Adaptive Contact-Implicit Model Predictive Control with Online Residual Learning
Wei-Cheng Huang, Alp Aydinoglu, Wanxin Jin, Michael Posa
TL;DR
This work tackles the difficulty of controlling multi-contact robotic systems with uncertain contact events by introducing a real-time adaptive MPC framework that online learns a residual on top of a physics-based hybrid model. The residual focuses on correcting contact dynamics via the complementarity constraints, enabling on-the-fly adaptation at real-time rates (about 20 Hz) and improving performance in contact-rich manipulation tasks. The method is validated through synthetic examples and hardware experiments, including rolling unknown objects and handling non-smooth surfaces, demonstrating that adaptation enables success where pure model-based controllers fail. Overall, the approach enhances robustness and versatility for dexterous manipulation in uncertain environments by integrating online residual learning with fast, contact-implicit MPC.
Abstract
The hybrid nature of multi-contact robotic systems, due to making and breaking contact with the environment, creates significant challenges for high-quality control. Existing model-based methods typically rely on either good prior knowledge of the multi-contact model or require significant offline model tuning effort, thus resulting in low adaptability and robustness. In this paper, we propose a real-time adaptive multi-contact model predictive control framework, which enables online adaption of the hybrid multi-contact model and continuous improvement of the control performance for contact-rich tasks. This framework includes an adaption module, which continuously learns a residual of the hybrid model to minimize the gap between the prior model and reality, and a real-time multi-contact MPC controller.

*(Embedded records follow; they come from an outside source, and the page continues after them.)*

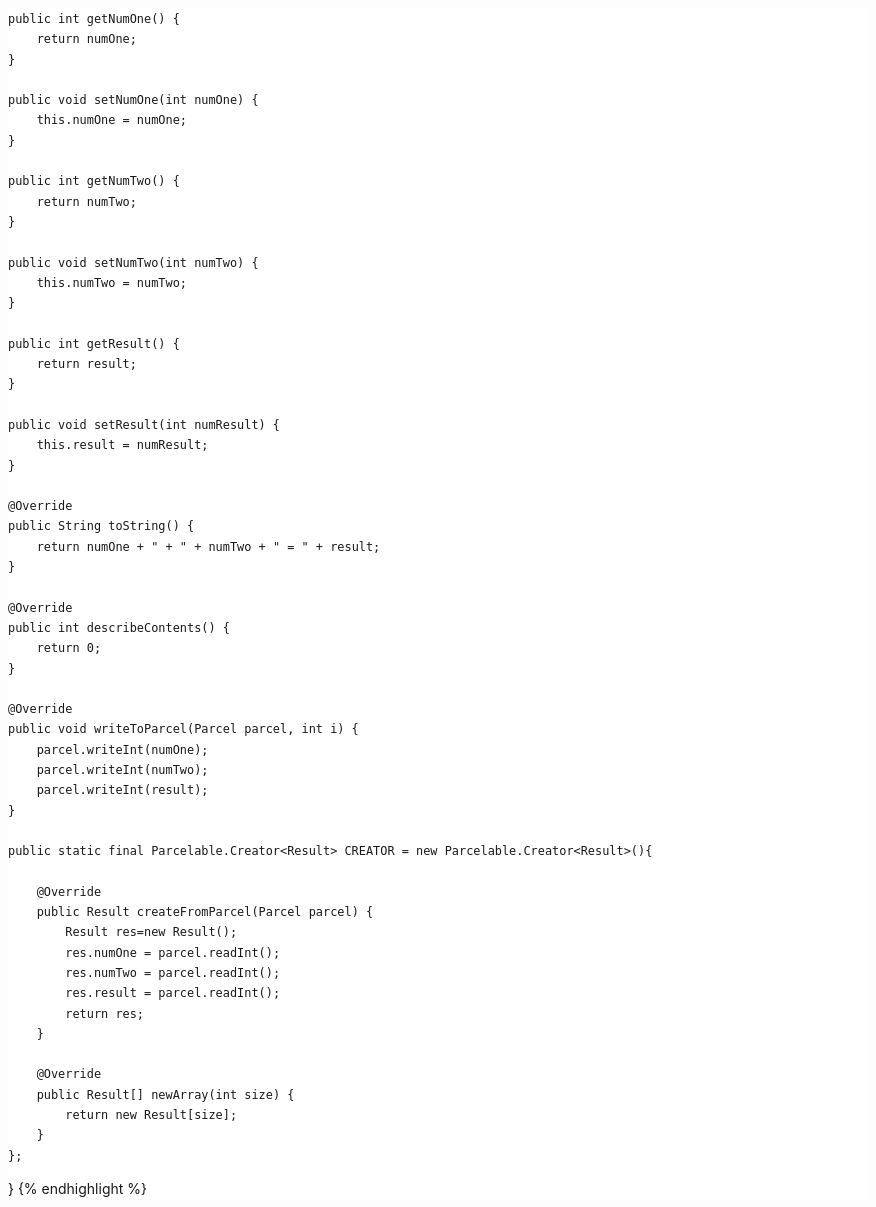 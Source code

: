     public int getNumOne() {
        return numOne;
    }

    public void setNumOne(int numOne) {
        this.numOne = numOne;
    }

    public int getNumTwo() {
        return numTwo;
    }

    public void setNumTwo(int numTwo) {
        this.numTwo = numTwo;
    }

    public int getResult() {
        return result;
    }

    public void setResult(int numResult) {
        this.result = numResult;
    }

    @Override
    public String toString() {
        return numOne + " + " + numTwo + " = " + result;
    }

    @Override
    public int describeContents() {
        return 0;
    }

    @Override
    public void writeToParcel(Parcel parcel, int i) {
        parcel.writeInt(numOne);
        parcel.writeInt(numTwo);
        parcel.writeInt(result);
    }

    public static final Parcelable.Creator<Result> CREATOR = new Parcelable.Creator<Result>(){

        @Override
        public Result createFromParcel(Parcel parcel) {
            Result res=new Result();
            res.numOne = parcel.readInt();
            res.numTwo = parcel.readInt();
            res.result = parcel.readInt();
            return res;
        }

        @Override
        public Result[] newArray(int size) {
            return new Result[size];
        }
    };
}
{% endhighlight %}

We demonstrated the effectiveness of the framework in synthetic examples, and applied it on hardware to solve contact-rich manipulation tasks, where a robot uses its end-effector to roll different unknown objects on a table to track given paths. The hardware experiments show that with a rough prior model, the multi-contact MPC controller adapts itself on-the-fly with an adaption rate around 20 Hz and successfully manipulates previously unknown objects with non-smooth surface geometries.